What the task requires: Transcribe, exactly and without pictures, the lines below from the line with "Enter \i connect tournament.sql" to the line with "title: 'Pawz: Meditate Together'", both ends included, and no others.
+++ Recorded data +++
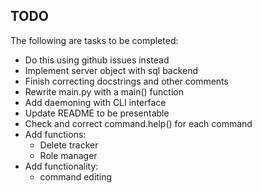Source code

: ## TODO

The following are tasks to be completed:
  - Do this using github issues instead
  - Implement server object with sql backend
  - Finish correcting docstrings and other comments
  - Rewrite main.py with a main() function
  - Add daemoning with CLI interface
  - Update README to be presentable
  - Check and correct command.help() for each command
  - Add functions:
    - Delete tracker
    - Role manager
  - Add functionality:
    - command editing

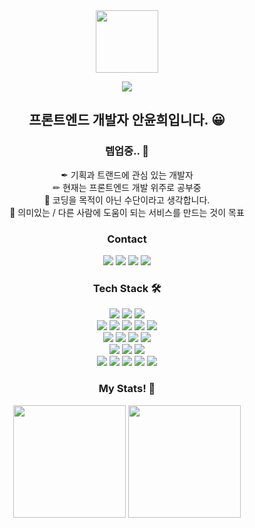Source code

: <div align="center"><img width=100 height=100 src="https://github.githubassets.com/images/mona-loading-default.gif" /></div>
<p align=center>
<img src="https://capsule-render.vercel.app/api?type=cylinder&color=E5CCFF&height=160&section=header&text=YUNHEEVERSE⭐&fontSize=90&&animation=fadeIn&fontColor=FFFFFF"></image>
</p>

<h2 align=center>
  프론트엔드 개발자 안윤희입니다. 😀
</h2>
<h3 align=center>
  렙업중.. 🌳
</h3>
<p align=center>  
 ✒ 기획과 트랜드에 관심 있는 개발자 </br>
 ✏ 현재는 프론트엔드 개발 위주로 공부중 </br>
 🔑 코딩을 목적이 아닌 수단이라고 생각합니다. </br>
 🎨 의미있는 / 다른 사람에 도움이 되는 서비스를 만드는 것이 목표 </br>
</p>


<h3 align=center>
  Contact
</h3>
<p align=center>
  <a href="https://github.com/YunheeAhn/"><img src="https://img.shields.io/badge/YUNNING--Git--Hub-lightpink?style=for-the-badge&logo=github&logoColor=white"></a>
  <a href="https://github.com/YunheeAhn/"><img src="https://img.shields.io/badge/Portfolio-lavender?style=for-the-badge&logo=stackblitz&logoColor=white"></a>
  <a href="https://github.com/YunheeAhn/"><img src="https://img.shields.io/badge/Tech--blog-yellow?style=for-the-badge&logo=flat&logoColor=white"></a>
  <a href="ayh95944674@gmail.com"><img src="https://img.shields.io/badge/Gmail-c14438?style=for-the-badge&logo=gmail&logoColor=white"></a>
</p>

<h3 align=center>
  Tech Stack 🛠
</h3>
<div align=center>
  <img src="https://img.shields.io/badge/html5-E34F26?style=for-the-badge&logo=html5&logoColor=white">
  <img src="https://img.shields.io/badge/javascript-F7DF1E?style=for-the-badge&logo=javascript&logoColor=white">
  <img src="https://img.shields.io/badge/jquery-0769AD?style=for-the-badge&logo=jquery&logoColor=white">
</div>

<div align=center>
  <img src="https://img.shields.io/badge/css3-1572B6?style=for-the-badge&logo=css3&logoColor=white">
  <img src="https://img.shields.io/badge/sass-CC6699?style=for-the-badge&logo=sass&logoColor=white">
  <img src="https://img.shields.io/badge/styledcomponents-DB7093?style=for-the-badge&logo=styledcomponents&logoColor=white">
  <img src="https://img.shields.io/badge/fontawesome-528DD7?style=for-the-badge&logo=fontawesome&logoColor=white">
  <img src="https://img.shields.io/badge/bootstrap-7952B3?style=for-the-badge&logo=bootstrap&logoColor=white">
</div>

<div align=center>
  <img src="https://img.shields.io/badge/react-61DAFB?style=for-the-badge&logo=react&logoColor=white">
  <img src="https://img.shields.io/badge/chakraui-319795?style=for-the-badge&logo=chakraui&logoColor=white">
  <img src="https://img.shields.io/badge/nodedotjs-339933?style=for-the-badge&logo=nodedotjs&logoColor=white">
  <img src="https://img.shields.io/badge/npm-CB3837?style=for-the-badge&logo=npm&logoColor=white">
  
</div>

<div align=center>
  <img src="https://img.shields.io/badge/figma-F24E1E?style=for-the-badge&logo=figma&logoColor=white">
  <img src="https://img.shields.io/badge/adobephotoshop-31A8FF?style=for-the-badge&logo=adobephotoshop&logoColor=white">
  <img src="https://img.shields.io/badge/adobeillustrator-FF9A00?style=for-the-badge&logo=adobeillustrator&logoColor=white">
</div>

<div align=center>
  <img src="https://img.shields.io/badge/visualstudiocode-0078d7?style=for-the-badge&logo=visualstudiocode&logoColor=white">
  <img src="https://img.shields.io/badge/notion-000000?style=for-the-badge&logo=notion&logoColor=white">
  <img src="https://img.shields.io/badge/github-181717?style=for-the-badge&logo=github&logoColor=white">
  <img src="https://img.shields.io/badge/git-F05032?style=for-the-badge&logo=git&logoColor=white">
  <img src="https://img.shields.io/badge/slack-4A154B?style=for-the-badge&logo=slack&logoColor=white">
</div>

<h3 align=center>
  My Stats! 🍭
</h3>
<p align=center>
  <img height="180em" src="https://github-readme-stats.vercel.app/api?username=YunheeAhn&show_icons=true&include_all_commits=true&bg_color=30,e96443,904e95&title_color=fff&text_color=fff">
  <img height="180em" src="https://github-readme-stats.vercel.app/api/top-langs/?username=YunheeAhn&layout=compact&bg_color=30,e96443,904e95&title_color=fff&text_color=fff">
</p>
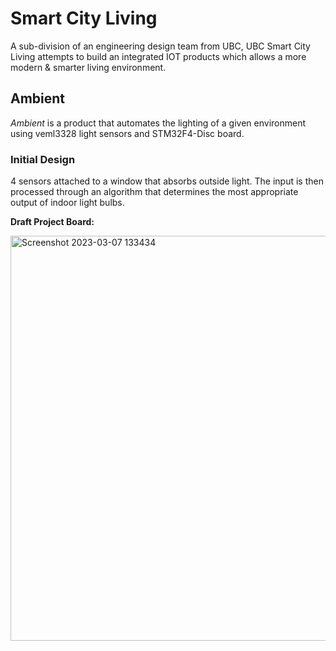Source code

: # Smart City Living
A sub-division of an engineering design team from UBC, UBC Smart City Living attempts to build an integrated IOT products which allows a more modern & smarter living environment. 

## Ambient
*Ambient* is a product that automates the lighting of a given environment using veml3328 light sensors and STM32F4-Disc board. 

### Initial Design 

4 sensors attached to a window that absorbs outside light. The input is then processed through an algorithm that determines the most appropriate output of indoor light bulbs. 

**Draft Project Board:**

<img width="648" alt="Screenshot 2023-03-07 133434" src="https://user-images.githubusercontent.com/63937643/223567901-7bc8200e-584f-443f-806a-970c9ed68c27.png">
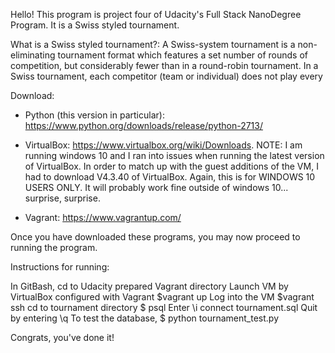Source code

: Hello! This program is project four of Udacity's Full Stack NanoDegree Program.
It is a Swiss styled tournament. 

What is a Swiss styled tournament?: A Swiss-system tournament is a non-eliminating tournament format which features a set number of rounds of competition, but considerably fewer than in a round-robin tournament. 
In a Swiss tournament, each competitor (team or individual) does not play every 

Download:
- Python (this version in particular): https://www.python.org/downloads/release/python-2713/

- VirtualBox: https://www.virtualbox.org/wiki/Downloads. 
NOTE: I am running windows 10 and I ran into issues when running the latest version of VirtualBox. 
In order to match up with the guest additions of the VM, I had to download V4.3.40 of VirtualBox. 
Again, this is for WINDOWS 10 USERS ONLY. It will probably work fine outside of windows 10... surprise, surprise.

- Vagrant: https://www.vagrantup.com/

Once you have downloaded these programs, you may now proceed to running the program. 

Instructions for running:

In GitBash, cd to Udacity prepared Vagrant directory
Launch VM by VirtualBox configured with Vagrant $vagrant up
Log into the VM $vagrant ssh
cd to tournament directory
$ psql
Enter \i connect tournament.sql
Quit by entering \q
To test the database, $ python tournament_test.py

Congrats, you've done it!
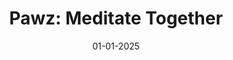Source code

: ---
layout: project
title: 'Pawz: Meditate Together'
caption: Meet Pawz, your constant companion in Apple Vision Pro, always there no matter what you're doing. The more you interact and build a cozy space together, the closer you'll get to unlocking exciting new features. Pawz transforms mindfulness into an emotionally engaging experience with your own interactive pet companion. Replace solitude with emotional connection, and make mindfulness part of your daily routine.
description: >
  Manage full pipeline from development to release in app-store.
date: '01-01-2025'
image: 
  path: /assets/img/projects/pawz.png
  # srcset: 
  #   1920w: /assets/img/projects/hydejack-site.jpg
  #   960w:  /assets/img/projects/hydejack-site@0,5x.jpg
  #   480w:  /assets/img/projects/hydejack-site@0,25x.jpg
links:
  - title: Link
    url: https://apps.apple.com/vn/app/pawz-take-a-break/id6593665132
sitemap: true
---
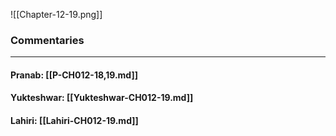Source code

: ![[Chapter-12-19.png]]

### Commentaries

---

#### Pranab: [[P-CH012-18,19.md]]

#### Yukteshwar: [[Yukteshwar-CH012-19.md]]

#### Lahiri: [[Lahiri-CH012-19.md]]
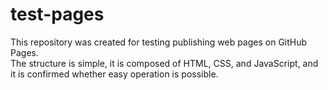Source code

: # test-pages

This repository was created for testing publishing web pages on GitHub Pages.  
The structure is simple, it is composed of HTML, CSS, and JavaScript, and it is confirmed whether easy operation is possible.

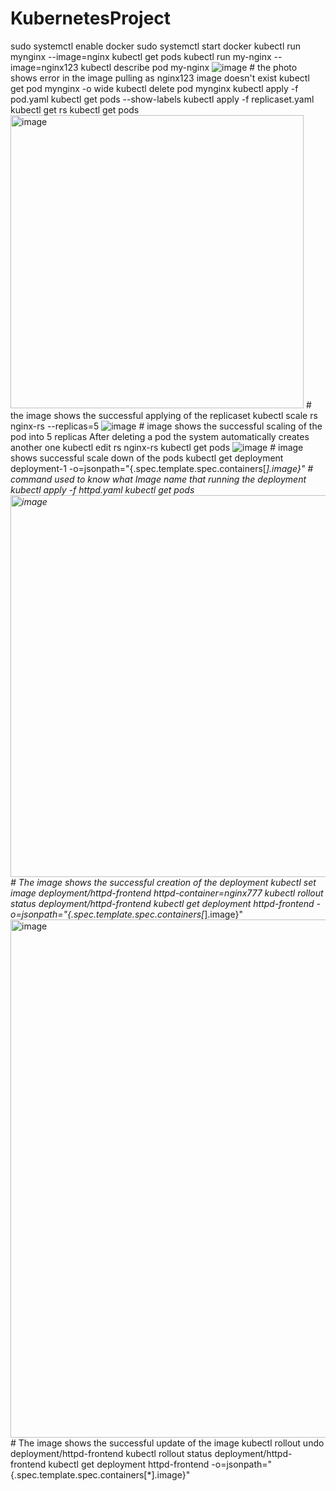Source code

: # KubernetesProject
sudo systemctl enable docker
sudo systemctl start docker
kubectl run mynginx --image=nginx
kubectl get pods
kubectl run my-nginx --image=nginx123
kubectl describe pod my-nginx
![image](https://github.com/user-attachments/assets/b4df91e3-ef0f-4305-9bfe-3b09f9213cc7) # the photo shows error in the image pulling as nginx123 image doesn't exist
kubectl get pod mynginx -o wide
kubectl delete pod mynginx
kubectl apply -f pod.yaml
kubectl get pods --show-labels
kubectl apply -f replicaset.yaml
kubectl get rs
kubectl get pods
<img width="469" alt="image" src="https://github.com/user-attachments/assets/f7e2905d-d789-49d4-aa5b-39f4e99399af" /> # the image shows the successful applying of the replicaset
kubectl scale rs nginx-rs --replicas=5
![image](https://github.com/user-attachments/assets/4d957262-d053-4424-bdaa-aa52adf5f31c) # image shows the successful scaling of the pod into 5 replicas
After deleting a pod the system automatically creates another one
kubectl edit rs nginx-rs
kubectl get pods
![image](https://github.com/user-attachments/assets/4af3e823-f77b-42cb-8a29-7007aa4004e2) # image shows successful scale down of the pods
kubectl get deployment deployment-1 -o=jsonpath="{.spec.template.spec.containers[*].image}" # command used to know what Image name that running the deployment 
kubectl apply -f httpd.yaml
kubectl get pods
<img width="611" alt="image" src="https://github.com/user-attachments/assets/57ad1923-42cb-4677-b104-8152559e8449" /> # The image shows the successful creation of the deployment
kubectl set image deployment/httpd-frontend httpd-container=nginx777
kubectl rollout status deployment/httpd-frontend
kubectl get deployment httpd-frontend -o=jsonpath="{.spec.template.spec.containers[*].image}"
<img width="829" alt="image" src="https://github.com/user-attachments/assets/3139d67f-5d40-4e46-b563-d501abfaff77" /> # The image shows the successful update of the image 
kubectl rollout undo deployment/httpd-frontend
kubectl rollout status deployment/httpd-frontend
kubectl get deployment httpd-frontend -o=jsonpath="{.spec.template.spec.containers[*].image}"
+++
+++ Recorded data +++
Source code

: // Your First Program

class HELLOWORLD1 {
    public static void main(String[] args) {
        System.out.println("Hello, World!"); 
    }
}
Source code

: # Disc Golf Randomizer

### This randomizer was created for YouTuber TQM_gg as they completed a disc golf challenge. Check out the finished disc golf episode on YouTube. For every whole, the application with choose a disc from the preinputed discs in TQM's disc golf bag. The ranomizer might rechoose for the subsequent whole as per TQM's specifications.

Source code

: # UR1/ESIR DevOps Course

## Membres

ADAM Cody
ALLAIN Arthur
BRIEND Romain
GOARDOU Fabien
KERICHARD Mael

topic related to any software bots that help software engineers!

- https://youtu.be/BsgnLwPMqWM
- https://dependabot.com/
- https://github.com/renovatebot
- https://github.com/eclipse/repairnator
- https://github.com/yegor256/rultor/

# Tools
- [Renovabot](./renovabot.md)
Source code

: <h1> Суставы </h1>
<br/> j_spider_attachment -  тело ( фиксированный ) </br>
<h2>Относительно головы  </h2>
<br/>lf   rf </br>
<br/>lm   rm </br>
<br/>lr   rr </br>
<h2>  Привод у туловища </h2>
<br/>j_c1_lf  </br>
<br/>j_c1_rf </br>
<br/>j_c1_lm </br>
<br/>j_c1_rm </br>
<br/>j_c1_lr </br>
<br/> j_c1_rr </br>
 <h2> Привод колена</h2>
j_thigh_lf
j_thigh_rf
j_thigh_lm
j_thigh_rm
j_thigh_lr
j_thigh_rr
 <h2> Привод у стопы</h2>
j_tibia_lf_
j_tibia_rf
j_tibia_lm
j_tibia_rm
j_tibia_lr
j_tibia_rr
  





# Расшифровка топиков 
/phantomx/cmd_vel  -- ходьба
+++
Expected output:
Enter \i connect tournament.sql
Quit by entering \q
To test the database, $ python tournament_test.py

Congrats, you've done it!
Source code

: ---
layout: project
title: 'Pawz: Meditate Together'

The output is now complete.